Jonas: It was beautiful. And almost kind of hilarious—I had worked for years and years to come to this place, and she had this shift eating a piece of pizza. It took five minutes, and it was very profound for her and very real.
Mara: A lot of people walking on this planet hike to the tops of the mountain seeking all of these answers, and then there are people who are like, "I don't really have a whole lot of questions, and I don't really need a whole lot of answers," and that's totally okay too. With my own awakening, you see in the film, I'm eating a piece of pizza, and all of a sudden, this lighthearted little joke takes this huge nosedive down into my heart and into my soul. So, it's okay if you don't feel that you need to go to the peak of the mountain in order to find exactly who you are.

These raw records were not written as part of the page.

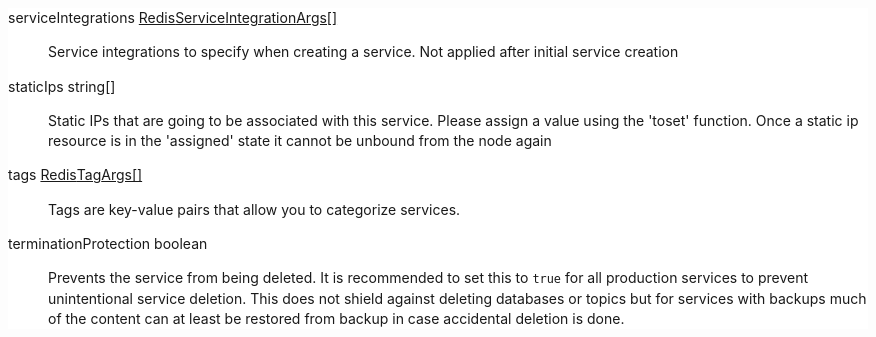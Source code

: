 </dd><dt class="property-optional"
            title="Optional">
        <span id="serviceintegrations_nodejs">
<a data-swiftype-name="resource-property" data-swiftype-type="text" href="#serviceintegrations_nodejs" style="color: inherit; text-decoration: inherit;">service<wbr>Integrations</a>
</span>
        <span class="property-indicator"></span>
        <span class="property-type"><a href="#redisserviceintegration">Redis<wbr>Service<wbr>Integration<wbr>Args[]</a></span>
    </dt>
    <dd><p>Service integrations to specify when creating a service. Not applied after initial service creation</p>
</dd><dt class="property-optional"
            title="Optional">
        <span id="staticips_nodejs">
<a data-swiftype-name="resource-property" data-swiftype-type="text" href="#staticips_nodejs" style="color: inherit; text-decoration: inherit;">static<wbr>Ips</a>
</span>
        <span class="property-indicator"></span>
        <span class="property-type">string[]</span>
    </dt>
    <dd><p>Static IPs that are going to be associated with this service. Please assign a value using the 'toset' function. Once a
static ip resource is in the 'assigned' state it cannot be unbound from the node again</p>
</dd><dt class="property-optional"
            title="Optional">
        <span id="tags_nodejs">
<a data-swiftype-name="resource-property" data-swiftype-type="text" href="#tags_nodejs" style="color: inherit; text-decoration: inherit;">tags</a>
</span>
        <span class="property-indicator"></span>
        <span class="property-type"><a href="#redistag">Redis<wbr>Tag<wbr>Args[]</a></span>
    </dt>
    <dd><p>Tags are key-value pairs that allow you to categorize services.</p>
</dd><dt class="property-optional"
            title="Optional">
        <span id="terminationprotection_nodejs">
<a data-swiftype-name="resource-property" data-swiftype-type="text" href="#terminationprotection_nodejs" style="color: inherit; text-decoration: inherit;">termination<wbr>Protection</a>
</span>
        <span class="property-indicator"></span>
        <span class="property-type">boolean</span>
    </dt>
    <dd><p>Prevents the service from being deleted. It is recommended to set this to <code>true</code> for all production services to prevent
unintentional service deletion. This does not shield against deleting databases or topics but for services with backups
much of the content can at least be restored from backup in case accidental deletion is done.</p>
</dd></dl>
</pulumi-choosable>
</div>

You might find it over a slice of pizza like I did.
Oprah.com: Do you live your lives differently since you've finished the movie?
Jonas: I have rituals. I meditate, but I don't wear robes or burn incense with 300 candles in the room. I just keep the spiritual at the core. It doesn't mean I talk about it all the time, because no one really wants to hear that constantly. But when something good or when something challenging comes up, I rely on the inner voice that I hear, instead of taking it personally. Anything that happens that we call bad, I understand that it's there to help push me forward, not to pull me back.
Mara: Internally, I feel more calm having this whirlwind of a spiritual experience. I find that life is just as hard. In the past year, I've lost my father. I've lost the family farm that I grew up on. I've lost my precious uncle. So much loss has happened in my life in the past year, and I've handled it. I never imagined what life would be like on this planet without having my father in it. But I'm finding that concrete base, and that love in the relationships that I've built up, because of Jonas, because of my new perspective. No matter how hard I feel life shaking me, that concrete base is still there.